--- Records shown ---

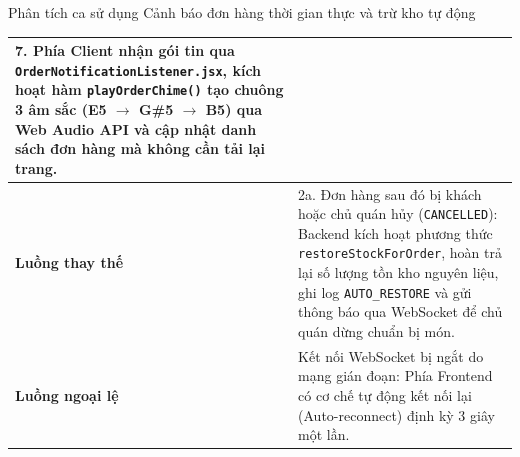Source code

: \documentclass{uetgraduation}
\begin{document}
\begin{table}[!htbp]{Phân tích ca sử dụng Cảnh báo đơn hàng thời gian thực và trừ kho tự động}
\begin{tabularx}{\textwidth}{|l|>{\raggedright\arraybackslash}X|}
7. Phía Client nhận gói tin qua \texttt{OrderNotificationListener.jsx}, kích hoạt hàm \texttt{playOrderChime()} tạo chuông 3 âm sắc (E5 $\to$ G\#5 $\to$ B5) qua Web Audio API và cập nhật danh sách đơn hàng mà không cần tải lại trang. \\ \hline
\textbf{Luồng thay thế} & 
2a. Đơn hàng sau đó bị khách hoặc chủ quán hủy (\texttt{CANCELLED}): Backend kích hoạt phương thức \texttt{restoreStockForOrder}, hoàn trả lại số lượng tồn kho nguyên liệu, ghi log \texttt{AUTO\_RESTORE} và gửi thông báo qua WebSocket để chủ quán dừng chuẩn bị món. \\ \hline
\textbf{Luồng ngoại lệ} & 
Kết nối WebSocket bị ngắt do mạng gián đoạn: Phía Frontend có cơ chế tự động kết nối lại (Auto-reconnect) định kỳ 3 giây một lần. \\ \hline
\end{tabularx}
\end{table}

\clearpage
\end{document}
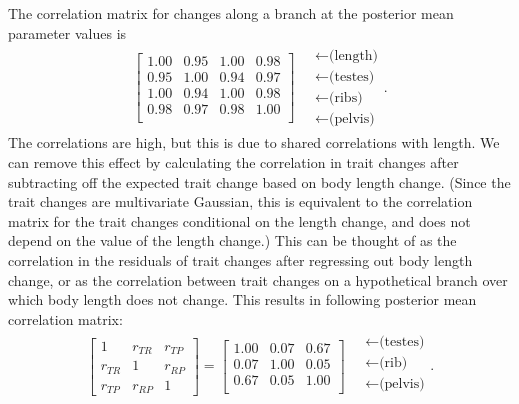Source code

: \documentclass[12pt]{article}
\begin{document}
The correlation matrix for changes along a branch at the posterior mean parameter values is 
\begin{align}
\begin{bmatrix}
   1.00 & 0.95 & 1.00 & 0.98 \\ 
   0.95 & 1.00 & 0.94 & 0.97 \\ 
   1.00 & 0.94 & 1.00 & 0.98 \\ 
   0.98 & 0.97 & 0.98 & 1.00 \\ 
 \end{bmatrix}
\quad \begin{matrix}
  \leftarrow \text{(length)} \\
  \leftarrow \text{(testes)} \\
  \leftarrow \text{(ribs)} \\
  \leftarrow \text{(pelvis)} 
\end{matrix} .
\end{align}
The correlations are high, but this is due to shared correlations with length.
We can remove this effect by calculating the correlation in trait changes
after subtracting off the expected trait change based on body length change.
(Since the trait changes are multivariate Gaussian, this is equivalent to the correlation matrix
for the trait changes conditional on the length change,
and does not depend on the value of the length change.)
This can be thought of as the correlation in the residuals of trait changes after regressing out body length change,
or as the correlation between trait changes on a hypothetical branch over which body length does not change.
This results in following posterior mean correlation matrix:
\begin{align}
\begin{bmatrix}
  1 & r_{TR} & r_{TP} \\ 
  r_{TR} & 1 & r_{RP} \\ 
  r_{TP} & r_{RP} & 1 
 \end{bmatrix}
 =
\begin{bmatrix}
  1.00 & 0.07 & 0.67 \\ 
  0.07 & 1.00 & 0.05 \\ 
  0.67 & 0.05 & 1.00 \\ 
 \end{bmatrix}
\quad \begin{matrix}
  \leftarrow \text{(testes)} \\
  \leftarrow \text{(rib)} \\
  \leftarrow \text{(pelvis)} \\
\end{matrix}  .
\end{align}
\end{document}
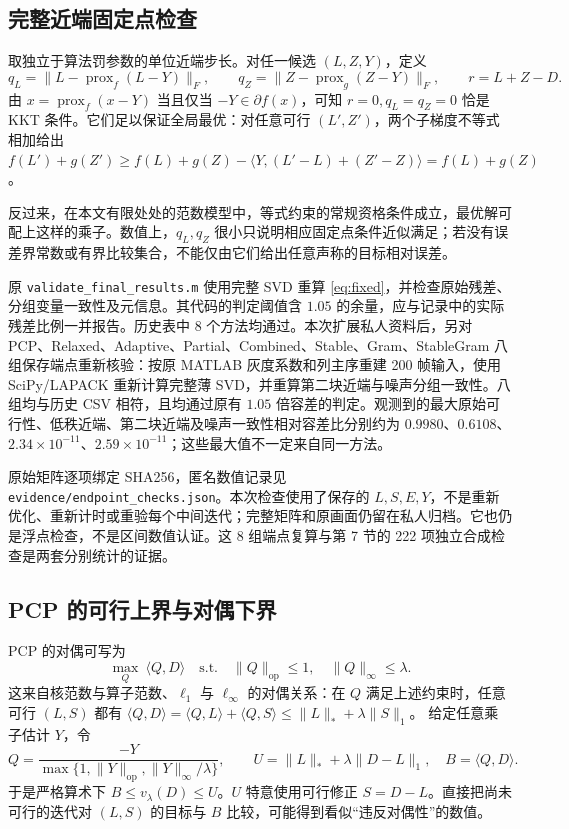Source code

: \documentclass[UTF8,fontset=none,zihao=-4,a4paper]{ctexart}
\theoremstyle{plainzh}
\newcommand{\nuc}[1]{\lVert #1\rVert_*}
\newcommand{\op}[1]{\lVert #1\rVert_{\mathrm{op}}}
\newcommand{\fro}[1]{\lVert #1\rVert_F}
\newcommand{\ellone}[1]{\lVert #1\rVert_1}
\newcommand{\maxnorm}[1]{\lVert #1\rVert_\infty}
\newcommand{\ip}[2]{\langle #1,#2\rangle}
\newcommand{\prox}{\operatorname{prox}}
\numberwithin{equation}{section}
\begin{document}
\subsection{完整近端固定点检查}
取独立于算法罚参数的单位近端步长。对任一候选 $(L,Z,Y)$，定义
\begin{equation}\label{eq:fixed}
 q_L=\fro{L-\prox_f(L-Y)},\qquad
 q_Z=\fro{Z-\prox_g(Z-Y)},\qquad r=L+Z-D.
\end{equation}
由 $x=\prox_f(x-Y)$ 当且仅当 $-Y\in\partial f(x)$，可知 $r=0,q_L=q_Z=0$ 恰是 KKT 条件。它们足以保证全局最优：对任意可行 $(L',Z')$，两个子梯度不等式相加给出
$f(L')+g(Z')\geq f(L)+g(Z)-\ip Y{(L'-L)+(Z'-Z)}=f(L)+g(Z)$。

反过来，在本文有限处处的范数模型中，等式约束的常规资格条件成立，最优解可配上这样的乘子。数值上，$q_L,q_Z$ 很小只说明相应固定点条件近似满足；若没有误差界常数或有界比较集合，不能仅由它们给出任意声称的目标相对误差。

原 \texttt{validate\_final\_results.m} 使用完整 SVD 重算 \eqref{eq:fixed}，并检查原始残差、分组变量一致性及元信息。其代码的判定阈值含 $1.05$ 的余量，应与记录中的实际残差比例一并报告。历史表中 8 个方法均通过。本次扩展私人资料后，另对 PCP、Relaxed、Adaptive、Partial、Combined、Stable、Gram、StableGram 八组保存端点重新核验：按原 MATLAB 灰度系数和列主序重建 200 帧输入，使用 SciPy/LAPACK 重新计算完整薄 SVD，并重算第二块近端与噪声分组一致性。八组均与历史 CSV 相符，且均通过原有 $1.05$ 倍容差的判定。观测到的最大原始可行性、低秩近端、第二块近端及噪声一致性相对容差比分别约为 $0.9980$、$0.6108$、$2.34\times10^{-11}$、$2.59\times10^{-11}$；这些最大值不一定来自同一方法。\par
原始矩阵逐项绑定 SHA256，匿名数值记录见 \texttt{evidence/endpoint\_checks.json}。本次检查使用了保存的 $L,S,E,Y$，不是重新优化、重新计时或重验每个中间迭代；完整矩阵和原画面仍留在私人归档。它也仍是浮点检查，不是区间数值认证。这 8 组端点复算与第 7 节的 222 项独立合成检查是两套分别统计的证据。

\subsection{PCP 的可行上界与对偶下界}
PCP 的对偶可写为
\begin{equation}\label{eq:dual}
 \max_Q\ \ip QD\quad\text{s.t.}\quad \op Q\leq1,\quad\maxnorm Q\leq\lambda.
\end{equation}
这来自核范数与算子范数、$\ell_1$ 与 $\ell_\infty$ 的对偶关系：在 $Q$ 满足上述约束时，任意可行 $(L,S)$ 都有
$\ip QD=\ip QL+\ip QS\leq\nuc L+\lambda\ellone S$。
给定任意乘子估计 $Y$，令
\begin{equation}
 Q=\frac{-Y}{\max\{1,\op Y,\maxnorm Y/\lambda\}},\qquad
 U=\nuc L+\lambda\ellone{D-L},\quad B=\ip QD.
\end{equation}
于是严格算术下 $B\leq v_\lambda(D)\leq U$。$U$ 特意使用可行修正 $S=D-L$。直接把尚未可行的迭代对 $(L,S)$ 的目标与 $B$ 比较，可能得到看似“违反对偶性”的数值。
\end{document}

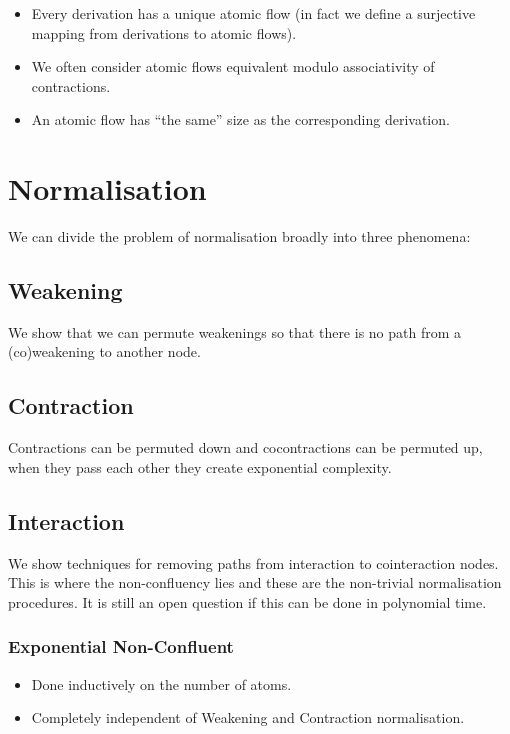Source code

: \documentclass[12pt]{article}
\begin{document}
\begin{itemize}
\item Every derivation has a unique atomic flow (in fact we define a surjective mapping from derivations to atomic flows).
\item We often consider atomic flows equivalent modulo associativity of contractions.
\item An atomic flow has ``the same'' size as the corresponding derivation.
\end{itemize}

\section{Normalisation}

We can divide the problem of normalisation broadly into three phenomena:

\subsection{Weakening}

We show that we can permute weakenings so that there is no path from a (co)weakening to another node.

\subsection{Contraction}

Contractions can be permuted down and cocontractions can be permuted up, when they pass each other they create exponential complexity.

\subsection{Interaction}

We show techniques for removing paths from interaction to cointeraction nodes. This is where the non-confluency lies and these are the non-trivial normalisation procedures. It is still an open question if this can be done in polynomial time.

\subsubsection{Exponential Non-Confluent}

\begin{itemize}
\item Done inductively on the number of atoms.
\item Completely independent of Weakening and Contraction normalisation.
\end{itemize}
\end{document}
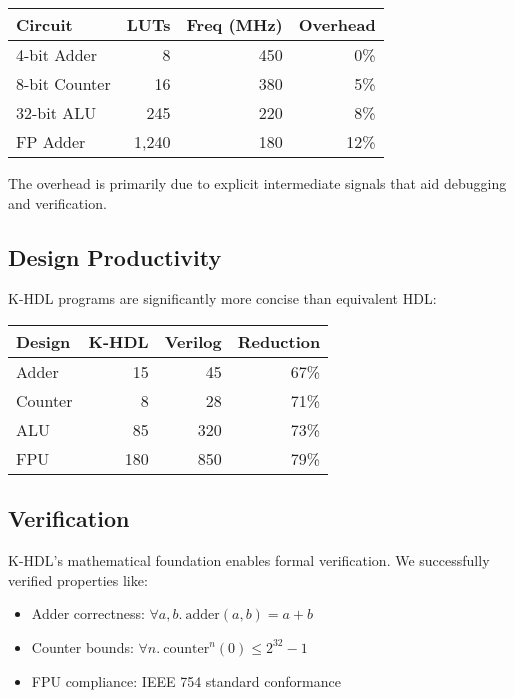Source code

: \documentclass[10pt,twocolumn]{article}
\begin{document}
\begin{center}
\begin{tabular}{l|r|r|r}
\textbf{Circuit} & \textbf{LUTs} & \textbf{Freq (MHz)} & \textbf{Overhead} \\
\hline
4-bit Adder & 8 & 450 & 0\% \\
8-bit Counter & 16 & 380 & 5\% \\
32-bit ALU & 245 & 220 & 8\% \\
FP Adder & 1,240 & 180 & 12\% \\
\end{tabular}
\end{center}

The overhead is primarily due to explicit intermediate signals that aid debugging and verification.

\subsection{Design Productivity}

K-HDL programs are significantly more concise than equivalent HDL:

\begin{center}
\begin{tabular}{l|r|r|r}
\textbf{Design} & \textbf{K-HDL} & \textbf{Verilog} & \textbf{Reduction} \\
\hline
Adder & 15 & 45 & 67\% \\
Counter & 8 & 28 & 71\% \\
ALU & 85 & 320 & 73\% \\
FPU & 180 & 850 & 79\% \\
\end{tabular}
\end{center}

\subsection{Verification}

K-HDL's mathematical foundation enables formal verification. We successfully verified properties like:

\begin{itemize}
\item Adder correctness: $\forall a,b.\ \text{adder}(a,b) = a + b$
\item Counter bounds: $\forall n.\ \text{counter}^n(0) \leq 2^{32}-1$
\item FPU compliance: IEEE 754 standard conformance
\end{itemize}
\end{document}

---

- What needs to be done: The answer must be a single number: how many lines in the data contain the string "Adder"?

- Task response: 4